Coordinate Reference Systems in R

A question on the R-sig-geo mailing list came up that got me thinking about how much I know about coordinate reference systems (CRS) when working with spatial data in R. Turns out I know how to do the basic stuff, but it’s hard to remember how everything works together, so to aid my memory and for anyone with the question, here are some basic methods to answer the question: How do I make sure all my data is in the same coordinate system?

First, we need to load some basic R libraries:

library(sp)
library(rgdal)

## rgdal: version: 1.1-10, (SVN revision 622)
##  Geospatial Data Abstraction Library extensions to R successfully loaded
##  Loaded GDAL runtime: GDAL 2.1.0, released 2016/04/25
##  Path to GDAL shared files: /usr/share/gdal/2.1
##  Loaded PROJ.4 runtime: Rel. 4.9.2, 08 September 2015, [PJ_VERSION: 492]
##  Path to PROJ.4 shared files: (autodetected)
##  Linking to sp version: 1.2-3

library(raster)
library(gdalUtils)

Set Up A Target CRS

The original question had an existing proj4 string that we will call the desired CRS:

# set the desired CRS
desired_crs<-CRS("+proj=lcc +lat_1=49 +lat_2=44 +lat_0=46.5 +lon_0=3 +x_0=700000 +y_0=6600000 +ellps=GRS80 +units=m +no_defs")

If you don’t know what all that means, you should probably go read this before going any further.

For extra credit, here is the Snyder book which includes the parameters and equations for most map projections you are likely to encounter.

Get some data to work with

I don’t intend to get too fancy here - for most people, working with shapefiles and geoTIFF images is plenty complicated.

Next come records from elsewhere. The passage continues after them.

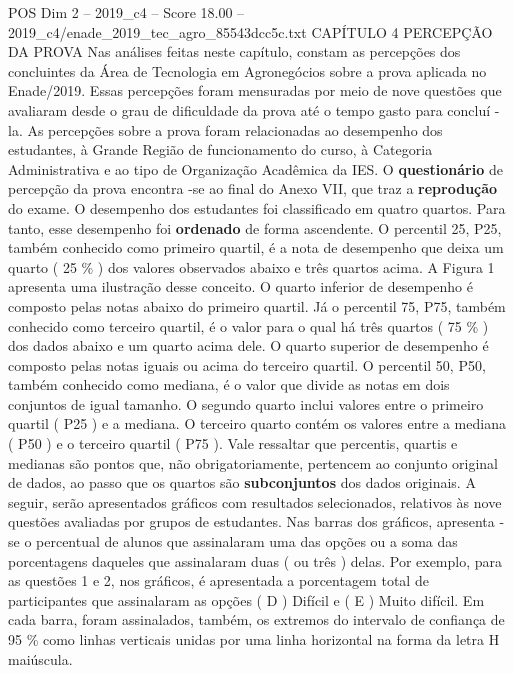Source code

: \begin{textsample}{POS Dim 2 – 2019\_c4 – Score 18.00 – 2019\_c4/enade\_2019\_tec\_agro\_85543dcc5c.txt}  \label{ex:f2_pos_042}
CAPÍTULO 4 PERCEPÇÃO DA PROVA Nas análises feitas neste capítulo, constam as percepções dos concluintes da Área de Tecnologia em Agronegócios sobre a prova aplicada no Enade/2019.
Essas percepções foram mensuradas por meio de nove questões que avaliaram desde o grau de dificuldade da prova até o tempo gasto para concluí -la.
As percepções sobre a prova foram relacionadas ao desempenho dos estudantes, à Grande Região de funcionamento do curso, à Categoria Administrativa e ao tipo de Organização Acadêmica da IES.
O \textbf{questionário} de percepção da prova encontra -se ao final do Anexo VII, que traz a \textbf{reprodução} do exame.
O desempenho dos estudantes foi classificado em quatro quartos.
Para tanto, esse desempenho foi \textbf{ordenado} de forma ascendente.
O percentil 25, P25, também conhecido como primeiro quartil, é a nota de desempenho que deixa um quarto ( 25 \% ) dos valores observados abaixo e três quartos acima.
A Figura 1 apresenta uma ilustração desse conceito.
O quarto inferior de desempenho é composto pelas notas abaixo do primeiro quartil.
Já o percentil 75, P75, também conhecido como terceiro quartil, é o valor para o qual há três quartos ( 75 \% ) dos dados abaixo e um quarto acima dele.
O quarto superior de desempenho é composto pelas notas iguais ou acima do terceiro quartil.
O percentil 50, P50, também conhecido como mediana, é o valor que divide as notas em dois conjuntos de igual tamanho.
O segundo quarto inclui valores entre o primeiro quartil ( P25 ) e a mediana.
O terceiro quarto contém os valores entre a mediana ( P50 ) e o terceiro quartil ( P75 ).
Vale ressaltar que percentis, quartis e medianas são pontos que, não obrigatoriamente, pertencem ao conjunto original de dados, ao passo que os quartos são \textbf{subconjuntos} dos dados originais.
A seguir, serão apresentados gráficos com resultados selecionados, relativos às nove questões avaliadas por grupos de estudantes.
Nas barras dos gráficos, apresenta -se o percentual de alunos que assinalaram uma das opções ou a soma das porcentagens daqueles que assinalaram duas ( ou três ) delas.
Por exemplo, para as questões 1 e 2, nos gráficos, é apresentada a porcentagem total de participantes que assinalaram as opções ( D ) Difícil e ( E ) Muito difícil.
Em cada barra, foram assinalados, também, os extremos do intervalo de confiança de 95 \% como linhas verticais unidas por uma linha horizontal na forma da letra H maiúscula.

\end{textsample}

Looking on my laptop, I have some suitable data that appears to be distributed with the OSGeo Live! distribution, specifically the North Carolina datasets that appear to have been originally published with the book Open Source GIS: A GRASS GIS Approach. The data may be downloaded directly from the support site for that book as well.

I’ll load the state boundary from a shapefile, and a low resolution DEM as a geoTIFF. Note the way a shapefile is loaded using readOGR, you have to give the directory and the name of the shapefile (without the extension) as two separate parameters, whereas the raster loader just wants a path to the geoTIFF file.

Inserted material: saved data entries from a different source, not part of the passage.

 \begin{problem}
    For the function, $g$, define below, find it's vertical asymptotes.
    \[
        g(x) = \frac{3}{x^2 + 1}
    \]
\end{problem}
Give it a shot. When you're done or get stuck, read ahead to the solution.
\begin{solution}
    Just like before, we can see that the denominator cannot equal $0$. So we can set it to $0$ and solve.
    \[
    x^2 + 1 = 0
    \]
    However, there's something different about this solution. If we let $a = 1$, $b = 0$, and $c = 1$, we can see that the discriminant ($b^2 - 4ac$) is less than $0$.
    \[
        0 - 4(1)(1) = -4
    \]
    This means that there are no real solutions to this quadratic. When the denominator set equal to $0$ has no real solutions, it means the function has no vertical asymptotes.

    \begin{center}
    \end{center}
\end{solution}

# load some data - first some vectors
shapedir<-"/home/dave/data/north_carolina/shape/"
random_shapefile<-"nc_state"
actual_shapefile<-readOGR(shapedir, random_shapefile)

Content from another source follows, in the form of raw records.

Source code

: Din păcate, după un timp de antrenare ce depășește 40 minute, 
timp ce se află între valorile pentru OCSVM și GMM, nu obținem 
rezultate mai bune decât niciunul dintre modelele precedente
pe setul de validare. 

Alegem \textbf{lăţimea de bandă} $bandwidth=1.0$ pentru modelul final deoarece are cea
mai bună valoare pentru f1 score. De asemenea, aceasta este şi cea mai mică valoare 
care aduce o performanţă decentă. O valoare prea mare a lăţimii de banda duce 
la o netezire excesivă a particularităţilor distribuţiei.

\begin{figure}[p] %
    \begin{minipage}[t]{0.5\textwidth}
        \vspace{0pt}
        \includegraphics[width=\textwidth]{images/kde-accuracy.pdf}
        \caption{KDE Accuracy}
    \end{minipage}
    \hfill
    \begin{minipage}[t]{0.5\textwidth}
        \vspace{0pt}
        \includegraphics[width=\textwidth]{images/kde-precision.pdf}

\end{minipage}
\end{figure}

## OGR data source with driver: ESRI Shapefile 
## Source: "/home/dave/data/north_carolina/shape/", layer: "nc_state"
## with 8 features
## It has 3 fields

## Warning in readOGR(shapedir, random_shapefile): Z-dimension discarded

# now with Raster
random_rasterfile<-"/home/dave/data/north_carolina/rast_geotiff/elev_state_500m.tif"
GDALinfo(random_rasterfile)

## Warning: statistics not supported by this driver

## rows        669 
## columns     1678 
## bands       1 
## lower left origin.x        124000 
## lower left origin.y        -16000 
## res.x       500 
## res.y       500 
## ysign       -1 
## oblique.x   0 
## oblique.y   0 
## driver      GTiff 
## projection  +proj=lcc +lat_1=36.16666666666666 +lat_2=34.33333333333334
## +lat_0=33.75 +lon_0=-79 +x_0=609601.22 +y_0=0 +datum=NAD83
## +units=m +no_defs 
## file        /home/dave/data/north_carolina/rast_geotiff/elev_state_500m.tif 
## apparent band summary:
##    GDType hasNoDataValue NoDataValue blockSize1 blockSize2
## 1 Float32           TRUE       -9999          1       1678
## apparent band statistics:
##          Bmin       Bmax Bmean Bsd
## 1 -4294967295 4294967295    NA  NA
## Metadata:
## AREA_OR_POINT=Area

actual_rasterfile<-raster(random_rasterfile)
plot(actual_rasterfile)
plot(actual_shapefile, add=TRUE)

Exploring the CRS definitions

Each of the objects created above will have a CRS definition that we can look at in various ways.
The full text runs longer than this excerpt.